The longest part of the trip was on and near a washed out red dirt road. There was much driving around bushes or around recently-formed gullies. One small concrete bridge ended in air, as the road on the other end was washed away. Our driver was very good, and though the trip was a slow version of riding a mechanical bull, he managed to keep us from getting stuck.

The gang went out to dinner at a restaurant in Same, but Sheri and I stayed at the hotel to plan meetings for the next several days. We will be meeting with the farmer committees to discuss next steps in their farms.

All is well. Internet is intermittent, but don’t worry if I don’t contact you for a few days.


(received a little after noon, Thursday, March 9th)

Tech in another Country

•March 9, 2017 • Leave a Comment
Carol emailed this around 1am CST Thursday.
I have trouble with Internet so not emailing much.
Today heading to Pangaro village. Will try to email this eve.
I will make a point to double check for the update.

Contrasts – Time & Weather

•March 7, 2017 • Leave a Comment

While waiting to hear from Carol, I thought I’d share a couple of things.

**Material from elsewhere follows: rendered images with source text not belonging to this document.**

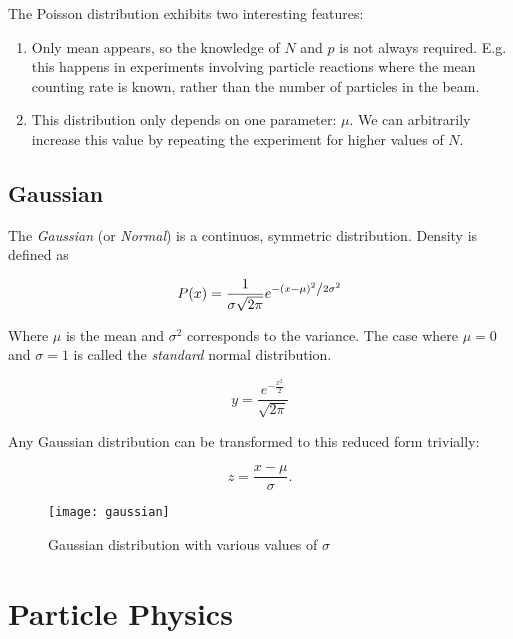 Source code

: The Poisson distribution exhibits two interesting features:

\begin{enumerate}
	\item Only mean appears, so the knowledge of $N$ and $p$ is not always required. E.g. this happens in experiments involving particle reactions where the mean counting rate is known, rather than the number of particles in the beam.

	\item This distribution only depends on one parameter: $\mu$. We can arbitrarily increase this value by repeating the experiment for higher values of $N$.
\end{enumerate}

\subsection{Gaussian}
\label{eqn:gaussian}


The \textit{Gaussian} (or \textit{Normal}) is a continuos, symmetric distribution. Density is defined as

\begin{equation}
	P(x) = \frac{1}{{\sigma \sqrt {2\pi } }}e^{{{ - \left( {x - \mu } \right)^2 } \mathord{\left/ {\vphantom {{ - \left( {x - \mu } \right)^2 } {2\sigma ^2 }}} \right. \kern-\nulldelimiterspace} {2\sigma ^2 }}}
\end{equation}

Where $\mu$ is the mean and $\sigma ^2$ corresponds to the variance. The case where $\mu = 0$ and $\sigma = 1$ is called the \textit{standard} normal distribution.

\begin{equation}
	y = \frac{e^{ - \frac{{x^2 }}{2}}}{{\sqrt {2\pi } }}
\end{equation}

Any Gaussian distribution can be transformed to this reduced form trivially:

\begin{equation}
	z = \frac{x-\mu}{\sigma}.
\end{equation}

\begin{figure}
	\centerline{
		\texttt{[image: gaussian]}}
	\caption{Gaussian distribution with various values of $\sigma$ \cite{leo2012techniques}}
\end{figure}

\section{Particle Physics}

Tanzania is 9 hours ahead of us. For example, as I write this as 10:20PM CST Tuesday night, it’s 7:20AM Wednesday morning their time. It often means a disconnect in getting emails posted timely. 🙂


I just happened to notice that as we here in Iowa are looking at a cool-down the next few days, the forecast for Hedaru says a high of 97 for Wednesday through Friday. Their “cool-down” consists of predicted highs of 94 (Saturday) and 91 (Sunday). Looks like the highs will stay at or above 90 for the entire trip.

Submitted by Dave (devoted support team member)

First Evening & Morning

•March 7, 2017 • Leave a Comment

We arrived at our hotel around midnight and had a quick dinner. Night was short but I slept well. Awoke this morning to a great cacophony of nature’s music. Mostly birds I guess. Smells of wood smoke and jasmine in the air.

Fresh fruit, bread with jelly, hard boiled egg and hot tea. Off for some purchasing of art to sell at Easter.